L’opera del Bellini, come ricordato, è stata eseguita in un momento successivo: a quanto pare, i due dipinti sono stati realizzati a circa 15-20 anni di distanza l’uno dall’altro. Bellini ridimensiona lo spazio destinato ad ospitare le figure creando una composizione più ampia e includendo addirittura due nuovi personaggi, che secondo gli studiosi potrebbero essere lui stesso e la sua consorte. A conferma di quanto è stato ipotizzato, nel corso delle analisi propedeutiche alla mostra sono emerse delle tracce riferibili alla tecnica dello spolvero: perciò, da quel disegno realizzato a suo tempo dal giovane Bellini con la volontà di riprodurre minuziosamente l’opera del cognato, è stato poi tratto un cartone in scala 1:1 rispetto alle dimensioni del dipinto originale (che, come visto, fa riferimento solo alle figure centrali della nuova opera date le maggiori dimensioni della tavola di Bellini). La cornice del Mantegna è scomparsa: Giovanni Bellini sceglie di sostituirla con un parapetto di marmo verde.
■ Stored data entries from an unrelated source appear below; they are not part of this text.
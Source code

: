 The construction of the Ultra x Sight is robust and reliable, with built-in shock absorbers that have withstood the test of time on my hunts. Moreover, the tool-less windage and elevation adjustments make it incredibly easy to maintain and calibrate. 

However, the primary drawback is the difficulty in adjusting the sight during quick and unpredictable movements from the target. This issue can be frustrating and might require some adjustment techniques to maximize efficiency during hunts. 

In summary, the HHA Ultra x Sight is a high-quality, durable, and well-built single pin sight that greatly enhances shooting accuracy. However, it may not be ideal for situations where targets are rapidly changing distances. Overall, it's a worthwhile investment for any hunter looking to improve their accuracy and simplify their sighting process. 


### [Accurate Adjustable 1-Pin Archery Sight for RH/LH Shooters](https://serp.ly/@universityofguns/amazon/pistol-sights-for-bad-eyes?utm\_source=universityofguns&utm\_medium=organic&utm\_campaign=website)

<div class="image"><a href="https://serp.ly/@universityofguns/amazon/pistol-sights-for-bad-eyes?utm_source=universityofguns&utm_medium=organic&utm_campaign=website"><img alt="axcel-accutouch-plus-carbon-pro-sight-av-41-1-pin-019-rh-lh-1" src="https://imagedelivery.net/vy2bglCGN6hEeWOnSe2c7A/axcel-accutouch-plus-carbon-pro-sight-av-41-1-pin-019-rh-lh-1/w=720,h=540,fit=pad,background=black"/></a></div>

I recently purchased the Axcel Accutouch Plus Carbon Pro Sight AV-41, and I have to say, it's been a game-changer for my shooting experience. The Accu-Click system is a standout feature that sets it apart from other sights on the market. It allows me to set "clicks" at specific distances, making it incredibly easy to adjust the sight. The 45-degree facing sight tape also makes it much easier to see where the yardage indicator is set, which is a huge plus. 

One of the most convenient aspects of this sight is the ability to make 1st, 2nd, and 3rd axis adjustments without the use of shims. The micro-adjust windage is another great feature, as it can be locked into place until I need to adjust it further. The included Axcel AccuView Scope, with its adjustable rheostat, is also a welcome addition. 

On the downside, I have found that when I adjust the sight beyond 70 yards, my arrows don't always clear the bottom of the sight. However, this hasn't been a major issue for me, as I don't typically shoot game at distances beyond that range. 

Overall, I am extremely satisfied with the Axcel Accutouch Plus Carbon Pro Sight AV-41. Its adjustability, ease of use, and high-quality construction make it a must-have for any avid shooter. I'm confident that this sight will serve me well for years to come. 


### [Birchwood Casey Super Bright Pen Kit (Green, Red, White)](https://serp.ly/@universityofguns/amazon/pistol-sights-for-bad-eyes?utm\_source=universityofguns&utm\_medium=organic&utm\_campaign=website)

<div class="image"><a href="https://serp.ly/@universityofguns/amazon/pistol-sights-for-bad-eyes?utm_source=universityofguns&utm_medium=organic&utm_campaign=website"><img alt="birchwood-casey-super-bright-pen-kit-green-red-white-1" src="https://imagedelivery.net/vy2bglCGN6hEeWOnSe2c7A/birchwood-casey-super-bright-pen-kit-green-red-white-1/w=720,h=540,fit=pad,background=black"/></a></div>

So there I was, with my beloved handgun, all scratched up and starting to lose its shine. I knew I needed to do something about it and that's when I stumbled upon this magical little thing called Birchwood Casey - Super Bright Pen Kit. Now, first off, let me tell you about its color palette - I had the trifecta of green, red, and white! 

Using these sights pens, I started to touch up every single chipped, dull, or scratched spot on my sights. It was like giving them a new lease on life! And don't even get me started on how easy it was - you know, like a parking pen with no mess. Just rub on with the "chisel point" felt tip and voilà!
Naturalmente, ciò che risalta di più è la profonda differenza stilistica tra le opere dei due pittori: Mantegna si esprime attraverso una composizione severa e grave, mentre Bellini non ha alcun bisogno di una costruzione geometrica troppo austera che dissimula ammorbidendo i volumi delle figure. Sono tutte caratteristiche che risaltano nell’ultima sala della mostra, dove le due opere sono affiancate nell’oscurità, sapientemente illuminate al fine di concentrare l’attenzione sul talento di questi due illustri pittori: simili ma allo stesso tempo profondamente differenti, i due dipinti chiedono di essere indagati, ostentando le loro caratteristiche di fronte all’osservatore intento ad ammirarle.